[Saved data entries]
-- -- --

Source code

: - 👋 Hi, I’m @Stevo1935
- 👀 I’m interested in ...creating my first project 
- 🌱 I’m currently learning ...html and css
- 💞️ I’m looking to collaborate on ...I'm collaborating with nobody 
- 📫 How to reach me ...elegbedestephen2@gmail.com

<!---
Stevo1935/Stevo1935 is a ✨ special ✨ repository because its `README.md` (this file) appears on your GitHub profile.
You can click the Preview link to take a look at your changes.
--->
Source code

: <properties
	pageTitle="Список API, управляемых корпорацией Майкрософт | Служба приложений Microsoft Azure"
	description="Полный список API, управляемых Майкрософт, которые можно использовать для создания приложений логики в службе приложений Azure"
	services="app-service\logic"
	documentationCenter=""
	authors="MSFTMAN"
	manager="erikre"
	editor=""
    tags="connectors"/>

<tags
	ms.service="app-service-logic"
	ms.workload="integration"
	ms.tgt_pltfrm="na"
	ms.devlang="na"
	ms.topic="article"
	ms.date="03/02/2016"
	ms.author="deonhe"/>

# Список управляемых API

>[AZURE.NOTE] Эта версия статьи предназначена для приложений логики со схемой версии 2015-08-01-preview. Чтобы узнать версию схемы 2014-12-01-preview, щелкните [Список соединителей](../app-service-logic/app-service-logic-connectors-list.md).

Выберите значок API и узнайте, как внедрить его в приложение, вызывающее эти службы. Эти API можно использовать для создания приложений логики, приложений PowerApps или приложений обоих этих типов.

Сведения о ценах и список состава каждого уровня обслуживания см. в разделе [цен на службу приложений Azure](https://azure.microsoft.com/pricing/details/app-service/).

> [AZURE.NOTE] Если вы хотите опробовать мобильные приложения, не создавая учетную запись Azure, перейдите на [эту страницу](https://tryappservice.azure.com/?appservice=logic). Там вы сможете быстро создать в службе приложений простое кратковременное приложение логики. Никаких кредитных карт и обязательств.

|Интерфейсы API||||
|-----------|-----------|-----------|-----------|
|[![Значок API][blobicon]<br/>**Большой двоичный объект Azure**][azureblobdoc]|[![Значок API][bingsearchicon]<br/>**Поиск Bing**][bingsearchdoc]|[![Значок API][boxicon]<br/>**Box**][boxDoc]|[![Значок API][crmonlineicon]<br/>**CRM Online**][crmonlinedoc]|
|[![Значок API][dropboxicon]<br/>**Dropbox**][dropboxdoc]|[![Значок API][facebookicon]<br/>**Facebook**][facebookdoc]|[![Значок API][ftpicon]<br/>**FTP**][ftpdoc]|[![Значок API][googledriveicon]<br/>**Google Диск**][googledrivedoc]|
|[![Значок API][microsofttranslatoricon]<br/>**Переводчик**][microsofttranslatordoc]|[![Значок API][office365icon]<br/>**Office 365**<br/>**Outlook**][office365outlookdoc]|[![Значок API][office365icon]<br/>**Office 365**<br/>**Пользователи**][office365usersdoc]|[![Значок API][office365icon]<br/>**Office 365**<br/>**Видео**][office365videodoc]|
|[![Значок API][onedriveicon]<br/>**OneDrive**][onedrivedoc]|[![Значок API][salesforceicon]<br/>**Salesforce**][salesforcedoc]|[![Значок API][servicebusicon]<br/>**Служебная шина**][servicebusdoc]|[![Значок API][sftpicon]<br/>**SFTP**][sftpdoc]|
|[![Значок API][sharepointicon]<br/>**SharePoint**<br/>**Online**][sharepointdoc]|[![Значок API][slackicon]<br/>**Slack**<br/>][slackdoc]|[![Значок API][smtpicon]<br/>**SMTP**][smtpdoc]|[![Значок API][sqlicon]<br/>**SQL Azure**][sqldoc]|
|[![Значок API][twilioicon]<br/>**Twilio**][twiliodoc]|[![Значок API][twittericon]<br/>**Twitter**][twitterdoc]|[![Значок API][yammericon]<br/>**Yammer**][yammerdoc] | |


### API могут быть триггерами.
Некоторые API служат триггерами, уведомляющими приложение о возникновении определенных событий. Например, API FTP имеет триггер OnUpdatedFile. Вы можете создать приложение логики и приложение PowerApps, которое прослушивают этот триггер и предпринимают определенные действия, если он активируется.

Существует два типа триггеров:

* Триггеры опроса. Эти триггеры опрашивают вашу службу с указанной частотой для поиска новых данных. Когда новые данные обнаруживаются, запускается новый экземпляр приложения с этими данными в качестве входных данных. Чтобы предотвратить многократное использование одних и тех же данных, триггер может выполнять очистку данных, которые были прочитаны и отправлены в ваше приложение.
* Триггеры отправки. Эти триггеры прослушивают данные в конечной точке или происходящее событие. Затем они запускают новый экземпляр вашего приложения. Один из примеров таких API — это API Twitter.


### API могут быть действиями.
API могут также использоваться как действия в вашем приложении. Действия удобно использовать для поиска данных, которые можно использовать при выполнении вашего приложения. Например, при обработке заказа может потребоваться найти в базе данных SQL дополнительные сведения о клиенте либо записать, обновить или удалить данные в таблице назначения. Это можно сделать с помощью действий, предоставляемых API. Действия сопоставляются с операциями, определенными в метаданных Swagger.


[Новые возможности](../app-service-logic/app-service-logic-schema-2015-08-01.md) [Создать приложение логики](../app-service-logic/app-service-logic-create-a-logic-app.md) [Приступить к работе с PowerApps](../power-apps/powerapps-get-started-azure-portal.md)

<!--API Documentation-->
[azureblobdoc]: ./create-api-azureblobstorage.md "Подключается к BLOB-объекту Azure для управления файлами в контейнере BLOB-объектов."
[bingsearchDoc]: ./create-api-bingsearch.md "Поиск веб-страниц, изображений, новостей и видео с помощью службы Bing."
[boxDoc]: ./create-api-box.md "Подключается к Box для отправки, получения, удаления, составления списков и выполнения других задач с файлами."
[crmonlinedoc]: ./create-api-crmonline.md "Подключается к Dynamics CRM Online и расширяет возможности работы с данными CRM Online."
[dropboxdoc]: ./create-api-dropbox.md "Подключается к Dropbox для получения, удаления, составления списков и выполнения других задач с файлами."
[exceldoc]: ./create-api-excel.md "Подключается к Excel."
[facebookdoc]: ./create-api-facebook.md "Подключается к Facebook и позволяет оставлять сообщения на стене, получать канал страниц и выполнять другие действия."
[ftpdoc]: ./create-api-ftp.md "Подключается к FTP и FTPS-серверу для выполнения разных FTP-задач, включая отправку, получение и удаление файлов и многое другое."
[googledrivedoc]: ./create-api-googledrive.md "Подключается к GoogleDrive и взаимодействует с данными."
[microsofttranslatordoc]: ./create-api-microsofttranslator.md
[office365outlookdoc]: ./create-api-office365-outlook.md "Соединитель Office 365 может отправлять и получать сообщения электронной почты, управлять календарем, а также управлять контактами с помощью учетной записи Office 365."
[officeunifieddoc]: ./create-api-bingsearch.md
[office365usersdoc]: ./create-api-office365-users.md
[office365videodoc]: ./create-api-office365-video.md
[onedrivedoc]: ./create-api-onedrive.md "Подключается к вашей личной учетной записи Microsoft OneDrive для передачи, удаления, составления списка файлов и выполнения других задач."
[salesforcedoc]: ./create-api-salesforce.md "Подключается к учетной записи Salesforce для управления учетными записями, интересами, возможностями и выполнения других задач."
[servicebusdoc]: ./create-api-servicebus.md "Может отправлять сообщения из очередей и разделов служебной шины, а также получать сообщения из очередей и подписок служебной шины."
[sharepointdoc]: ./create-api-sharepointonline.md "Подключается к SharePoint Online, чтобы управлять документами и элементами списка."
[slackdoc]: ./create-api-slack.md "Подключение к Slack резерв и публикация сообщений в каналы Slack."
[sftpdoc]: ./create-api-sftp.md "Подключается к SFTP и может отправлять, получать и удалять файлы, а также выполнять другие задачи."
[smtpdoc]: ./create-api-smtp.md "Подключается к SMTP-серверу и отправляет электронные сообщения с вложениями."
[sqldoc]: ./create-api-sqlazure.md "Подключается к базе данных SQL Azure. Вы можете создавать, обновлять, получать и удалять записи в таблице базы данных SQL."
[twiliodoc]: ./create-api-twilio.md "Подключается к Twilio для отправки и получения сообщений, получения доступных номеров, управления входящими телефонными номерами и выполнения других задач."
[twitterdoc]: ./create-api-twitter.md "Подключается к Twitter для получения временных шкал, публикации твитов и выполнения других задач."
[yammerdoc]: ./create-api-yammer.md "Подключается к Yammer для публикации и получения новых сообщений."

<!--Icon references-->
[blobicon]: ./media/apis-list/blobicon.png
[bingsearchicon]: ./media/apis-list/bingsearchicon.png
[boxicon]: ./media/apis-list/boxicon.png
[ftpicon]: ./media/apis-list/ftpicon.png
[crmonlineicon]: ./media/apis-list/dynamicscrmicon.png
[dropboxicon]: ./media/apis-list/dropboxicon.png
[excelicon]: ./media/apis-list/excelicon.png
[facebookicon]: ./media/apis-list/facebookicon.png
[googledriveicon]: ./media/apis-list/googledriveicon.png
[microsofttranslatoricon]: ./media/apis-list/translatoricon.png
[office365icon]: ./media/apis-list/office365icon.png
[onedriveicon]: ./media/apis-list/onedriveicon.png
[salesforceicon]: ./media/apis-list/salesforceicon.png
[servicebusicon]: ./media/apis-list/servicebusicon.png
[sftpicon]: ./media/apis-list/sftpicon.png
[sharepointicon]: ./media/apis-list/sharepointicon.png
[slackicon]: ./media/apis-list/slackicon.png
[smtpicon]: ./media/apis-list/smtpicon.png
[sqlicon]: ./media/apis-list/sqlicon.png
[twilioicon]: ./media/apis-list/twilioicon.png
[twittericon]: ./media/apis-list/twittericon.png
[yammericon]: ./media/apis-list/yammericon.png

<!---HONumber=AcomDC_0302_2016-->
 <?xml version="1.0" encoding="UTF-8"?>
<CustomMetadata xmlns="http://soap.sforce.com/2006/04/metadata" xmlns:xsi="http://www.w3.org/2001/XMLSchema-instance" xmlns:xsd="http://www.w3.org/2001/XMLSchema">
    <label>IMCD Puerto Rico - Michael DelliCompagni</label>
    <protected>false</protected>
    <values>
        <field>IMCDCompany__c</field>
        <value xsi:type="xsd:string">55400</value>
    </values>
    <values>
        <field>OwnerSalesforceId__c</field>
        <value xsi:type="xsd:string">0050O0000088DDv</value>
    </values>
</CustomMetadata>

-- -- --

◆ Directions
Each line of the data that holds "onedriveicon" should be reported.

◆ Answer space
|[![Значок API][onedriveicon]<br/>**OneDrive**][onedrivedoc]|[![Значок API][salesforceicon]<br/>**Salesforce**][salesforcedoc]|[![Значок API][servicebusicon]<br/>**Служебная шина**][servicebusdoc]|[![Значок API][sftpicon]<br/>**SFTP**][sftpdoc]|
[onedriveicon]: ./media/apis-list/onedriveicon.png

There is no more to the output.